Der Historikerin Daniela Münkel, Mitglied des SPD-Geschichtsforums und Leiterin der Forschung (!) beim Stasi-Unterlagen-Archiv /BA/BStU, passen die Erkenntnisse und Aussagen meines Buches (»Widerstand. Eine Abrechnung mit der SED-Diktatur« Lukas-Verlag, Berlin 2021) aus den verschiedensten Gründen nicht. Dazu zählen sicher auch ideologische. Aber öffentlich dazu auffordern, es bloß nicht zu lesen, kommt einer Light-Version der Bücherverbrennung von ’33 nahe. Warum reagiert eine Wissenschaftlerin derart destruktiv und emotional?
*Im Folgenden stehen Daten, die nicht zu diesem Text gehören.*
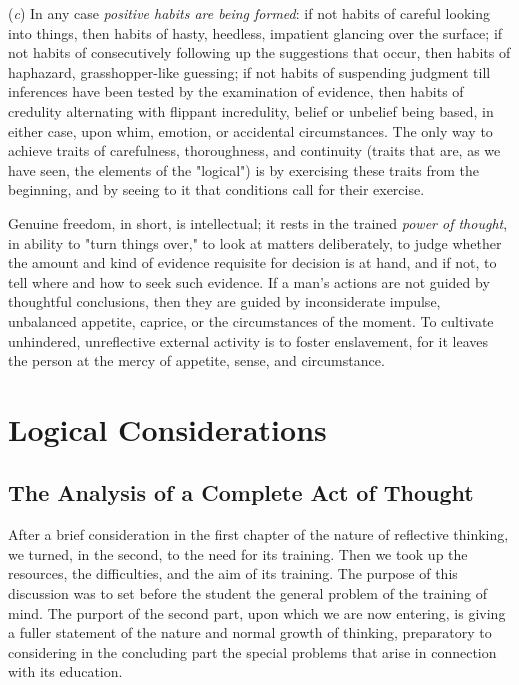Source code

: \documentclass[letterpaper]{book}
\begin{document}

(\emph{c}) In any case \emph{positive habits are being formed}: if not
habits of careful looking into things, then habits of hasty, heedless,
impatient glancing over the surface; if not habits of consecutively
following up the suggestions that occur, then habits of haphazard,
grasshopper-like guessing; if not habits of suspending judgment till
inferences have been tested by the examination of evidence, then habits
of credulity alternating with flippant incredulity, belief or unbelief
being based, in either case, upon whim, emotion, or accidental
circumstances. The only way to achieve traits of carefulness,
thoroughness, and continuity (traits that are, as we have seen, the
elements of the "logical") is by exercising these traits from the
beginning, and by seeing to it that conditions call for their exercise.


Genuine freedom, in short, is intellectual; it rests in the trained
\emph{power of thought}, in ability to "turn things over," to look at
matters deliberately, to judge whether the amount and kind of evidence
requisite for
decision
is at hand, and if not, to tell where and how to seek such evidence. If
a man's actions are not guided by thoughtful conclusions, then they are
guided by inconsiderate impulse, unbalanced appetite, caprice, or the
circumstances of the moment. To cultivate unhindered, unreflective
external activity is to foster enslavement, for it leaves the person at
the mercy of appetite, sense, and
circumstance.

\part{Logical Considerations}

\chapter{The Analysis of a Complete Act of Thought}


After a brief consideration in the first chapter of the nature of
reflective thinking, we turned, in the second, to the need for its
training. Then we took up the resources, the difficulties, and the aim
of its training. The purpose of this discussion was to set before the
student the general problem of the training of mind. The purport of the
second part, upon which we are now entering, is giving a fuller
statement of the nature and normal growth of thinking, preparatory to
considering in the concluding part the special problems that arise in
connection with its education.
\end{document}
Dabei gilt es nicht, sozialistische Variationen zu ehren, nicht abstrakte Werte zu schützen, nicht Ideologien zu retten. Zu ehren, zu schützen und zu retten ist die Wahrheit, das Recht und die Freiheit, sind auch jene, die dafür ihr Leben einsetzten, die Widerstand gegen Lüge, Gewalt und Unfreiheit leisteten, wovon das Buch zeugt. Deren Kämpfe als unerheblich, deren Aussagen als nicht lesenswert zu bezeichnen, wie es Münkel in der Faz tat, sagt viel über ihr Denken aus. Einen solchen Rigorismus halte ich im Sinne einer demokratischen Debattenkultur für gefährlich. Fakten, die man nicht kennt oder leugnet, Meinungen, die man selbst nicht teilt, die sich angeblich nicht lohnen zu lesen, hat etwas Autoritäres. Münkel scheint den Grundsatz Voltaires vergessen zu haben »Ich mag verdammen, was du sagst, aber ich werde mein Leben dafür einsetzen, dass du es sagen darfst.«
Die wichtigste Regel postsozialistischer Erinnerungspolitik lautet, auf die Stimmen der Opfer und Geschädigten des SED-Regimes zu hören. Dabei denkt man an die zeitgeschichtliche Debatte, bekannt als Historikerstreit, über die geschichtswissenschaftliche Methodik bei der Herausarbeitung der Singularität des Holocaust. Saul Friedländer stellte damals fest, dass deutsche Historiker davon ausgingen, dass jüdische Stimmen nichts zur Debatte beitragen oder von ihr ablenken würden, weil sie zu emotional seien. Tatsächlich war die Einbeziehung dieser Stimmen nicht nur unerlässlich, um das Grauen der Ereignisse zu begreifen, wie Friedländer betonte, sondern auch, um ihr Ausmaß zu verstehen. Aus dieser Sicht ist das Apodiktische der Aussagen Münkels nichts anderes als eine subtile Form wissenschaftlicher Herablassung gegenüber dem Widerstand, den Opfern und den Geschädigten des SED-Regimes. Vor allem jenen, die als politische Häftlinge misshandelt und gefoltert wurden, weil sie der Idee eines freiheitlichen Rechtsstaates anhingen.
Als Leiterin einer Forschungsabteilung über die Geheimpolizei ’Stasi’ im BA, sollte sie zu diesem Thema sammeln, sichten und unvoreingenommen präsentieren. Kurz gesagt, Demokratie kann nur in ständiger Auseinandersetzung mit der Geschichte gedeihen. Die bleibt unbequem, weil Stimmen gehört werden müssen, die wehtun. Dagegen »rezensiert« Münkel mein Buch in abgehobener Äquidistanz, anstatt aufgrund gemeinsamer Werte. Bei den Verbrechen der Kommunisten in der DDR handelt es sich um einen, wie Salman Rushdie schrieb, ‘Moment im Licht gleißender moralischer Klarheit, in dem man keinen Schatten sucht‘.
Wenn Münkel in destruktiver Manier erklärt, dass es ’nicht lohnen’ würde, das Buch eines Widerständlers gegen das SED-System, auf den mehrere Mordanschläge der Stasi verübt worden waren, zu lesen, macht das ihre egozentrierte, autoritäre und undemokratische Hybris sichtbar. Mir scheint, sie hat sich mit der Empirie des kritisierten Textes nicht auseinandergesetzt. Demokratie basiert auf Wehrhaftigkeit und unbedingter Parteinahme – mit klar begrenzter Toleranz für ihre Feinde. HistorikerInnen und andere Anhänger der 'Cancel Culture' mit derartiger Ignoranz werden in der Geschichte nicht bestehen.